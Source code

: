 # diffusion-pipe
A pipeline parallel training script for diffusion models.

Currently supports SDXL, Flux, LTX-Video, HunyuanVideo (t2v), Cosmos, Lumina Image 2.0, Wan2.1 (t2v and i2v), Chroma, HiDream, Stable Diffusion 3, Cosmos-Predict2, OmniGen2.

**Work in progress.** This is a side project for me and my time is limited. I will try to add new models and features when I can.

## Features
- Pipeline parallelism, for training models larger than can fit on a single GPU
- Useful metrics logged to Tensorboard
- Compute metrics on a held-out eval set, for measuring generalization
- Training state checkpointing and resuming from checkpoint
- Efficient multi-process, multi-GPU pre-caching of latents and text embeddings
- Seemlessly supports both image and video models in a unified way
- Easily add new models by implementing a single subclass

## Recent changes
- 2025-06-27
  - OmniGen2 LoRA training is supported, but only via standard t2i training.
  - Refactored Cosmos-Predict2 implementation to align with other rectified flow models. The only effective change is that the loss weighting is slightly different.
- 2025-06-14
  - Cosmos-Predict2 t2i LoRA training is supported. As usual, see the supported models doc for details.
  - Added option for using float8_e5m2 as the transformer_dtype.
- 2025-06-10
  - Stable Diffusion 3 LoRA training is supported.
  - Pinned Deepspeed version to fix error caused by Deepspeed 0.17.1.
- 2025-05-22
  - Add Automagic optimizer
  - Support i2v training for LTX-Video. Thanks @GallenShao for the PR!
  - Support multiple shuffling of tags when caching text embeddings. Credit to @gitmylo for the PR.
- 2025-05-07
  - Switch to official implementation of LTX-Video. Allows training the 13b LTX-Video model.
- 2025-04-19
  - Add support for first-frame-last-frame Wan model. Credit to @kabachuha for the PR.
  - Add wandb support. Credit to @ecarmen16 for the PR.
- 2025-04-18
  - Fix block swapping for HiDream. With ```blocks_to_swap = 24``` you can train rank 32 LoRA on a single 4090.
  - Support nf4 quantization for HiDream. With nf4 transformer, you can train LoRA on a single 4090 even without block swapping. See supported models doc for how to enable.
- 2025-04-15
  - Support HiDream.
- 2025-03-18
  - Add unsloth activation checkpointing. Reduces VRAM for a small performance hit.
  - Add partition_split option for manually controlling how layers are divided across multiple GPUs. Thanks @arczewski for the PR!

- - - - -

*Exercise*. Look above for the line containing "- Compute metrics" and the line containing "- 2025-05-22". Transcribe both, with the lines between them, exactly.

*Task solution*.
- Compute metrics on a held-out eval set, for measuring generalization
- Training state checkpointing and resuming from checkpoint
- Efficient multi-process, multi-GPU pre-caching of latents and text embeddings
- Seemlessly supports both image and video models in a unified way
- Easily add new models by implementing a single subclass

## Recent changes
- 2025-06-27
  - OmniGen2 LoRA training is supported, but only via standard t2i training.
  - Refactored Cosmos-Predict2 implementation to align with other rectified flow models. The only effective change is that the loss weighting is slightly different.
- 2025-06-14
  - Cosmos-Predict2 t2i LoRA training is supported. As usual, see the supported models doc for details.
  - Added option for using float8_e5m2 as the transformer_dtype.
- 2025-06-10
  - Stable Diffusion 3 LoRA training is supported.
  - Pinned Deepspeed version to fix error caused by Deepspeed 0.17.1.
- 2025-05-22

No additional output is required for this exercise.